LGBTQ characters make up for 33% of Saga's dead, which is fairly consistent with queer representation in the comic. By the numbers, it's clear that the bury your gays trope isn't really a factor here. I think the reason people are being consistently surprised by the death of queer characters is simply because Saga has a way higher than average number of queer characters. Saga is a comic that's normalized queerness in its characters to the point where it's tough to kill anyone outside the central family without killing someone queer. (Read more)

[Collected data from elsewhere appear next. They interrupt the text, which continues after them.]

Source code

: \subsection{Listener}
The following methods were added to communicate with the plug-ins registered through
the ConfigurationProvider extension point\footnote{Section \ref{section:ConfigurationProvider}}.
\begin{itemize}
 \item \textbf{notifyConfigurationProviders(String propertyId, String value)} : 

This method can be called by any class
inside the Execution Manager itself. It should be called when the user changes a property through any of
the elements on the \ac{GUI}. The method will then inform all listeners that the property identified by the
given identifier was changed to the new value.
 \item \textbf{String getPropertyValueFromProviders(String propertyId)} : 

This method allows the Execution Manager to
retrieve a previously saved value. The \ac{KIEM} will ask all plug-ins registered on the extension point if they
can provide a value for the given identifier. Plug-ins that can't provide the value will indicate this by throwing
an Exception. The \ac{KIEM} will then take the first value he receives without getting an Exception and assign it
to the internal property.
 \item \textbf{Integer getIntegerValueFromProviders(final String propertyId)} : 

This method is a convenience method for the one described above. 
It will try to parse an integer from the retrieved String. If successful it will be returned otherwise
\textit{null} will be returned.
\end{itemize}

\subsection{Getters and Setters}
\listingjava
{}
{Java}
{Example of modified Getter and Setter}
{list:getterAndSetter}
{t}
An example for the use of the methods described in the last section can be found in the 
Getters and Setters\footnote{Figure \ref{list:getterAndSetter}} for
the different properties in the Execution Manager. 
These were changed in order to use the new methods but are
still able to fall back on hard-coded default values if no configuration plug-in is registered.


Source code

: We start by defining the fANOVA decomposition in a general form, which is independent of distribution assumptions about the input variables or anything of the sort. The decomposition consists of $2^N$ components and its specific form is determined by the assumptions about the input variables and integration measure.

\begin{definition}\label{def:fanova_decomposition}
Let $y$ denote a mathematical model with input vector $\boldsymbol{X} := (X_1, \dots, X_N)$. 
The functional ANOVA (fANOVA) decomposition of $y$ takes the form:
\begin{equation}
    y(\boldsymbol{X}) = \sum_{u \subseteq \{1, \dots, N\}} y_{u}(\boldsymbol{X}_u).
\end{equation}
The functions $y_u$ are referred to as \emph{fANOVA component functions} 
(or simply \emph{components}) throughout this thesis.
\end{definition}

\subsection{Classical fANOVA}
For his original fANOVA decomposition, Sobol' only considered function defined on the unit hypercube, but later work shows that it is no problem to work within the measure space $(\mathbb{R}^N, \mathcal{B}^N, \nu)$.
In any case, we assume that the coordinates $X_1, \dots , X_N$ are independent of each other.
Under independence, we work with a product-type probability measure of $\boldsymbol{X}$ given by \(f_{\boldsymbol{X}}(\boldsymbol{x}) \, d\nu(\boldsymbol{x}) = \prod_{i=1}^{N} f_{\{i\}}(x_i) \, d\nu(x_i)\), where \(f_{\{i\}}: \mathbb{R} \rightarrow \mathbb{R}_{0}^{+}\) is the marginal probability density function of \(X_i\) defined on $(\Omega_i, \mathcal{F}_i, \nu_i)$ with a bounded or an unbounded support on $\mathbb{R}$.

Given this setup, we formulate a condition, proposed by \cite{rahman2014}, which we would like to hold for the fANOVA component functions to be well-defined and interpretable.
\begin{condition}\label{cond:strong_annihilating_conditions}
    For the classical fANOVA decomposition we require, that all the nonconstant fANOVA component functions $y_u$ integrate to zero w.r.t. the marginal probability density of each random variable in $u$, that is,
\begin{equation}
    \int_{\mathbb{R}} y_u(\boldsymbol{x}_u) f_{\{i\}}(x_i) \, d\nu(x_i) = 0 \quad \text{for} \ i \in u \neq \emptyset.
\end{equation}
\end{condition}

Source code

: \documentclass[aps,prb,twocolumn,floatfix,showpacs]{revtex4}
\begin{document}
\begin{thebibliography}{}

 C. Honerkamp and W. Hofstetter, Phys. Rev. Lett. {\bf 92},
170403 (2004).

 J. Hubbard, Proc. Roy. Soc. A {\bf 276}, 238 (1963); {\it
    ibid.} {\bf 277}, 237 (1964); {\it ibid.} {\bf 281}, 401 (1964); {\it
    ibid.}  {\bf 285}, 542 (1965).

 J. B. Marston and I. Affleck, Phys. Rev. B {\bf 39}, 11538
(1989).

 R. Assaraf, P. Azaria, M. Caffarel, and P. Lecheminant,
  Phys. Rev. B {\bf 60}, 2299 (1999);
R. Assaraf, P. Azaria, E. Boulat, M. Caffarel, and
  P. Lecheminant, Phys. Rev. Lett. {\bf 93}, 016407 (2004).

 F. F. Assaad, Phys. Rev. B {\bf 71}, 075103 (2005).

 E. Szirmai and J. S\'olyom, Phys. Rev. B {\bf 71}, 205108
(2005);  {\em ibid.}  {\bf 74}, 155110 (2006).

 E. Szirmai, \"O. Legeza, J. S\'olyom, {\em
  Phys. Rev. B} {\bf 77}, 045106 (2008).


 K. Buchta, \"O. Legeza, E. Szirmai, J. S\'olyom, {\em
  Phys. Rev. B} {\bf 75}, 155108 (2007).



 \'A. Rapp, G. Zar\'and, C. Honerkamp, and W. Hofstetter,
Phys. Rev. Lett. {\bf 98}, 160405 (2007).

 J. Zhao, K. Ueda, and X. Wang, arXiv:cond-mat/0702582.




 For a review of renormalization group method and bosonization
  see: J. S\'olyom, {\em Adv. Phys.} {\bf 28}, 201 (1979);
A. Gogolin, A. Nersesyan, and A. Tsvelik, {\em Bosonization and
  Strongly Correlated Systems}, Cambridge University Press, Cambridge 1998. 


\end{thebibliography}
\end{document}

u/Whataccoolguy, "A look at Saga's characters, queerness, and death [SPOILERS], r/SAGAcomic (reddit), July 4, 2018.
There is an explicit sex scene between Upsher and Doff. Like with the nudity of the trans woman Petrichor from #31, this scene is not meant to fetishize the characters but affirm their identity despite opposition. Upsher and Doff’s strongest resistance is to, even in secret, love themselves and each other. It’s a very powerful theme that can even relate back to Alana and Marko, two heterosexual characters that continue to love each other despite superpowers that want them apart. (Read more)
Ben Howard, "Gay love and investigative journalism in Saga #33," PopOptiq, January 29, 2016.
[A]as the political sphere grows ever more toxic with ascendant nativism and other displays of prejudice, Saga stands out as a profane, glorious ode to compassion and equality. But Saga also makes visible individuals whom Hollywood has historically ignored or erased on the flawed grounds that stories about queer characters or people of color aren’t broadly marketable... The claim, meanwhile, that Saga is opposed to family misunderstands it completely... Amid its characters’ imperfection and even dysfunction, Saga always returns to heartwarming themes: finding and building family, and earning redemption through forgiveness and love. As the narrator reminds readers, “If a chain is only as strong as its weakest link, then a family is more like a ROPE. We’re lots of fragile little strands, and we survive by becoming hopelessly intertwined with each other.” (Read more)
Shaan Amin, "The sprawling, empathetic adventure of Saga," The Atlantic, March 28, 2018.